- Task statement: Go through the records below from the first line and print each one exactly, stopping after the line that contains "### Executar o projeto". Do not print pictures or anything past that line.

[Saved data entries]
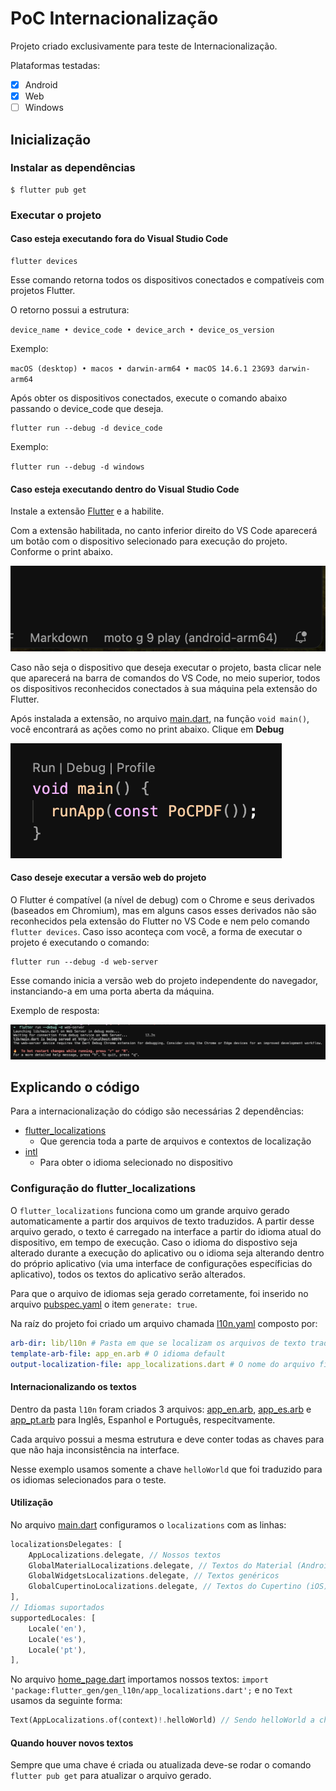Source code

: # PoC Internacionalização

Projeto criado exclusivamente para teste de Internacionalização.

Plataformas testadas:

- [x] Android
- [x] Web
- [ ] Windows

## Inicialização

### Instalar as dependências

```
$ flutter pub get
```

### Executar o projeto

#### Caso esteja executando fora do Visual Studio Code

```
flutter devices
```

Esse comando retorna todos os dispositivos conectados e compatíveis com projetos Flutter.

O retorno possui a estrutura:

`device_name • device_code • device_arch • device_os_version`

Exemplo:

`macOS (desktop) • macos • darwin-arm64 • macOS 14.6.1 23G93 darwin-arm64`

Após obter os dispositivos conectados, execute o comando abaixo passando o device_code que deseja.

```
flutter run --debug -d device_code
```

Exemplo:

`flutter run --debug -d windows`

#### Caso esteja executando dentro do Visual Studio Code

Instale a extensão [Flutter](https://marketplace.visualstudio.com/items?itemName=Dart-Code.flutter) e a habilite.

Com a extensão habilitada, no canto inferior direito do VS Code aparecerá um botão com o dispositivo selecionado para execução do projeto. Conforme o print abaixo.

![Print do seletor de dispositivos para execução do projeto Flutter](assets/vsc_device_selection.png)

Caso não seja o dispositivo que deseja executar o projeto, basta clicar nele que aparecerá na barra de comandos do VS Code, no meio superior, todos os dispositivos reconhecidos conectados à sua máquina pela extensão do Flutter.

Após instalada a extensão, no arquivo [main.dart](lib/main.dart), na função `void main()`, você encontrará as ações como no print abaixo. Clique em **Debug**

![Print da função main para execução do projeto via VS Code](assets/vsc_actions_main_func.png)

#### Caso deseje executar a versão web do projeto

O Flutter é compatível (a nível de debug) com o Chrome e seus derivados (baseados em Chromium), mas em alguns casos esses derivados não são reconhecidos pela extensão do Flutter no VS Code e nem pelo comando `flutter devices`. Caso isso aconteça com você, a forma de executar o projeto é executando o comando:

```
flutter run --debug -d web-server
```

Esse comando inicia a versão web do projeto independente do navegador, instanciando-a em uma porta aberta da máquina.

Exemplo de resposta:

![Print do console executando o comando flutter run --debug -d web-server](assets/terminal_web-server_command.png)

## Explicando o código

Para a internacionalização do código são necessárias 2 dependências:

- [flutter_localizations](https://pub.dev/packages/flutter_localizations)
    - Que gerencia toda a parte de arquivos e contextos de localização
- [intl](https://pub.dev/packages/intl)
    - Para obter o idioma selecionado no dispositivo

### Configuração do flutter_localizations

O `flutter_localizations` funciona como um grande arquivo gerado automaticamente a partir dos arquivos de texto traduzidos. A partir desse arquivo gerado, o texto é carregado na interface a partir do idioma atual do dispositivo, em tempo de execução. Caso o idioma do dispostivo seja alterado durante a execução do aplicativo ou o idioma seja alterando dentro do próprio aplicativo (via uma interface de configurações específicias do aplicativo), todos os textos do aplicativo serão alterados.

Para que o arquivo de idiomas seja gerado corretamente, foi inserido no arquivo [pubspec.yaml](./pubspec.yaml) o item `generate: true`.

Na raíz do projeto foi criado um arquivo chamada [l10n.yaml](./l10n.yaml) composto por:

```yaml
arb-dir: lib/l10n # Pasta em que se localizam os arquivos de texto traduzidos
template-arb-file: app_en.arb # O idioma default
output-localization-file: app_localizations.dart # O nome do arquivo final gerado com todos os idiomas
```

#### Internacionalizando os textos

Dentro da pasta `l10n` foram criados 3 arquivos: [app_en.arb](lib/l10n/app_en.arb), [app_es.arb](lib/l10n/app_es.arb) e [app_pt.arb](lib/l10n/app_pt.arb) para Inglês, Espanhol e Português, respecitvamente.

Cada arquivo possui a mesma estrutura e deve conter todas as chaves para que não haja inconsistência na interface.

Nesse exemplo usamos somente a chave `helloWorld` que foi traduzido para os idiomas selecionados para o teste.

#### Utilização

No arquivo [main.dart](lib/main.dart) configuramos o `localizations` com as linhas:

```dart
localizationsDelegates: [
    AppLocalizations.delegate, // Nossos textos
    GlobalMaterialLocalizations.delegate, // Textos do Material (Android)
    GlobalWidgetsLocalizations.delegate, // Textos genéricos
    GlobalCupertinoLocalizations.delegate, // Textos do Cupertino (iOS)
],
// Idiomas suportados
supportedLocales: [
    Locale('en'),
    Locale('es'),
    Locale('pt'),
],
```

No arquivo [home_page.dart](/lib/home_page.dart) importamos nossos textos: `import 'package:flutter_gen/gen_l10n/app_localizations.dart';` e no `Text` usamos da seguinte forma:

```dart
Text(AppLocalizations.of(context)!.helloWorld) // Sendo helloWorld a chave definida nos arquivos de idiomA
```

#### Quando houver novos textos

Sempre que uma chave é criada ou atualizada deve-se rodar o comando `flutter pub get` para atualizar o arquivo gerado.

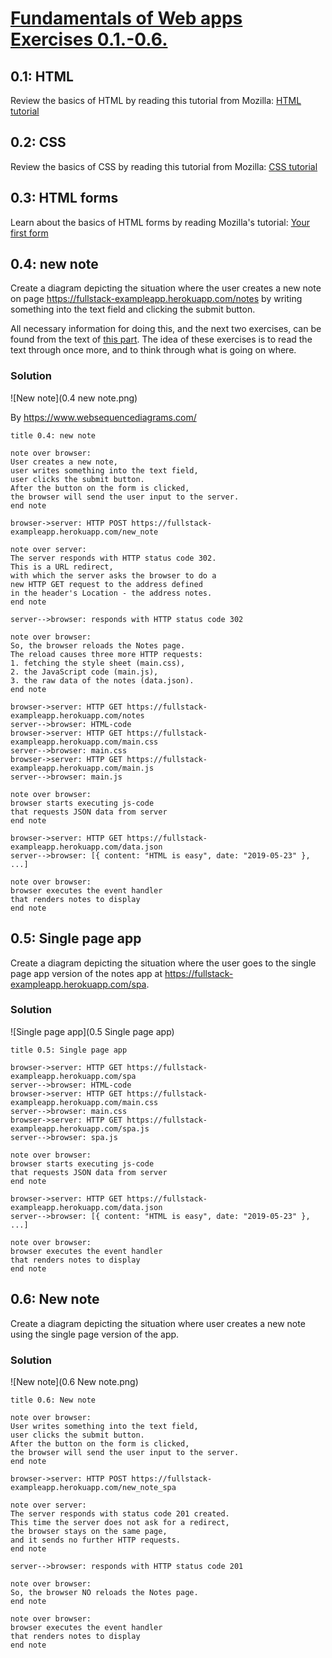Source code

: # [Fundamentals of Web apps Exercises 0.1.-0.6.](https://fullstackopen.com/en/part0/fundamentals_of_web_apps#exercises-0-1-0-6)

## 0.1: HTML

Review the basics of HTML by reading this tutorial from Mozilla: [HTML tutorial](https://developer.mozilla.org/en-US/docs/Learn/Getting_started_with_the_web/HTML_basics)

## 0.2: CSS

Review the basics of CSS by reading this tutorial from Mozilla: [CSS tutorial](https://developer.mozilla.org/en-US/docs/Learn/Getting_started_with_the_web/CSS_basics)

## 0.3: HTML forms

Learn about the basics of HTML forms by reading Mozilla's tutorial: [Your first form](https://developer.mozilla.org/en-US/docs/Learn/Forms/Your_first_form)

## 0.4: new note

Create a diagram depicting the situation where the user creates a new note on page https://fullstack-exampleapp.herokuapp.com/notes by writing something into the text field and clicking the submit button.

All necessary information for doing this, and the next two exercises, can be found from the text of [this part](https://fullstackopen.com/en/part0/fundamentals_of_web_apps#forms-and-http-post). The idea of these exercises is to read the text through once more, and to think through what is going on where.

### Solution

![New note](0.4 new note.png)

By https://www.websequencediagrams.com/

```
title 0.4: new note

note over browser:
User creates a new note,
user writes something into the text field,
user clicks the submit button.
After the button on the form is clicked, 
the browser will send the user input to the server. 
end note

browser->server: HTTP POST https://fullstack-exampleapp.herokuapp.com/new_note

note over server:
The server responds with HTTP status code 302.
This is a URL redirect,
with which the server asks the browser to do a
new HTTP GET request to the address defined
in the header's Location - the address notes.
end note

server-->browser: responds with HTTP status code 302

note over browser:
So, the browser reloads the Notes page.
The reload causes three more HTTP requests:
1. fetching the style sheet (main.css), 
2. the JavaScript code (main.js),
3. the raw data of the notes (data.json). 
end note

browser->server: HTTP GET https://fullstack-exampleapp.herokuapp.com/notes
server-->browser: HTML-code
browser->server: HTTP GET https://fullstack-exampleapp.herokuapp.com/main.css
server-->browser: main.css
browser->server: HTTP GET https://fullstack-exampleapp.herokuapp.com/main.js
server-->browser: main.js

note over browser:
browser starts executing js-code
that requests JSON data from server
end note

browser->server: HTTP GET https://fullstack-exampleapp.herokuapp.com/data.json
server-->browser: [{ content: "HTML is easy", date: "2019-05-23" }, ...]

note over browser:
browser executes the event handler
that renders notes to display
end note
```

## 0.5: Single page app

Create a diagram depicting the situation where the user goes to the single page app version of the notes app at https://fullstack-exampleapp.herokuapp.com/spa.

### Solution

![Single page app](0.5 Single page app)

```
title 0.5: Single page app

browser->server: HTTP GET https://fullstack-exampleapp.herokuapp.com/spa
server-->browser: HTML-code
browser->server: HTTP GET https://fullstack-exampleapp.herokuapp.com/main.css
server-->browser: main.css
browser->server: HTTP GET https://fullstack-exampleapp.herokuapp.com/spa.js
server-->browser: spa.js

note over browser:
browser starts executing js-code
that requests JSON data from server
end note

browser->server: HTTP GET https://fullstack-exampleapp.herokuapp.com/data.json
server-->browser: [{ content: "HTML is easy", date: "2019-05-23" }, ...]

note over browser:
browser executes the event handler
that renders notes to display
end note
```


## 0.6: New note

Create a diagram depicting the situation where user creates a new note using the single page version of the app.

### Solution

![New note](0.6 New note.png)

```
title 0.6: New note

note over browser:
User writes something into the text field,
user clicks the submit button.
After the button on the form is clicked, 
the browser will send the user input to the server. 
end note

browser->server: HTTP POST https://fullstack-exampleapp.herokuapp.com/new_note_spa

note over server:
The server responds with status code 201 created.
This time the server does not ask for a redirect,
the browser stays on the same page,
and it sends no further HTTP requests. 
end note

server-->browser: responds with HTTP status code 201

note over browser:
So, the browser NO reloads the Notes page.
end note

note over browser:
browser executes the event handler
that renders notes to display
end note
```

- Result below:
Source code

: # PoC Internacionalização

Projeto criado exclusivamente para teste de Internacionalização.

Plataformas testadas:

- [x] Android
- [x] Web
- [ ] Windows

## Inicialização

### Instalar as dependências

```
$ flutter pub get
```

### Executar o projeto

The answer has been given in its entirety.